Labour “is committed to the will of the British people” and would not back a second Brexit referendum, its chairman has said in a heated exchange over the party’s stance.
MP Ian Lavery said the party was “crystal clear” on the issue, to hollow laughter from some in the audience on BBC Question Time.
The party has faced criticism for an ambigious stance on Brexit. It recently said it wanted a transition deal for Britain in which it remained in the Customs Union and Single Market after leaving the EU, leading to some to suggest it wanted this arrangement to be permanent.
Lavery told Question Time this should be as “short as possible but as long as necessary”.
This didn’t impress Richard Tice, a property developer from Brexit pressure group Leave Means Leave, who said: “Let’s be honest. Everybody knows your position is changing week by week.”
As the audience applauded, Tice said: “Now you’ve got the cheek - increasing numbers of people at the Labour conference this week are talking about a second referendum.”
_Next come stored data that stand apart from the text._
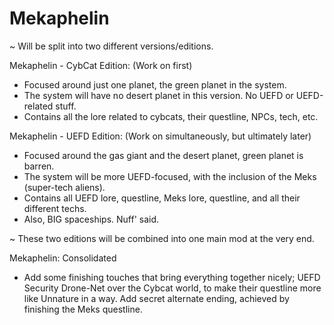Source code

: # Mekaphelin
~ Will be split into two different versions/editions.

Mekaphelin - CybCat Edition: (Work on first)
  - Focused around just one planet, the green planet in the system.
  - The system will have no desert planet in this version. No UEFD or UEFD-related stuff.
  - Contains all the lore related to cybcats, their questline, NPCs, tech, etc.

Mekaphelin - UEFD Edition: (Work on simultaneously, but ultimately later)
  - Focused around the gas giant and the desert planet, green planet is barren.
  - The system will be more UEFD-focused, with the inclusion of the Meks (super-tech aliens).
  - Contains all UEFD lore, questline, Meks lore, questline, and all their different techs.
  - Also, BIG spaceships. Nuff' said.

~ These two editions will be combined into one main mod at the very end.

Mekaphelin: Consolidated
  - Add some finishing touches that bring everything together nicely;
      UEFD Security Drone-Net over the Cybcat world, to make their questline more like Unnature in a way.
      Add secret alternate ending, achieved by finishing the Meks questline.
Tice said he feared Britain would face a second referendum, “which is a shocking thing”. But Lavery hit back.
“When someone is pedalling myths, it needs to be responded to,” he said, raising his voice.
“The Labour Party are committed to the will of the people. We will be leaving the EU. No problem. No second referendum. No second referendum. ”
As Tice goaded him and asked the audience “has everybody heard that?”, Lavery said: “As people like yourself continually perpetuate these myths. It’s just not helpful for anybody.”
Journalist and fellow panellist Peter Hitchens said: “The Labour Party on this is just like Groucho Marx: ’These are my principals and, if you don’t like them, I’ve got other ones.”
Lavery, Tice and Hitchens appeared on the show, which came from Wolverhampton, alongside Conservative minister Karen Bradley and comedian and former Labour advisor Ayesha Hazarika.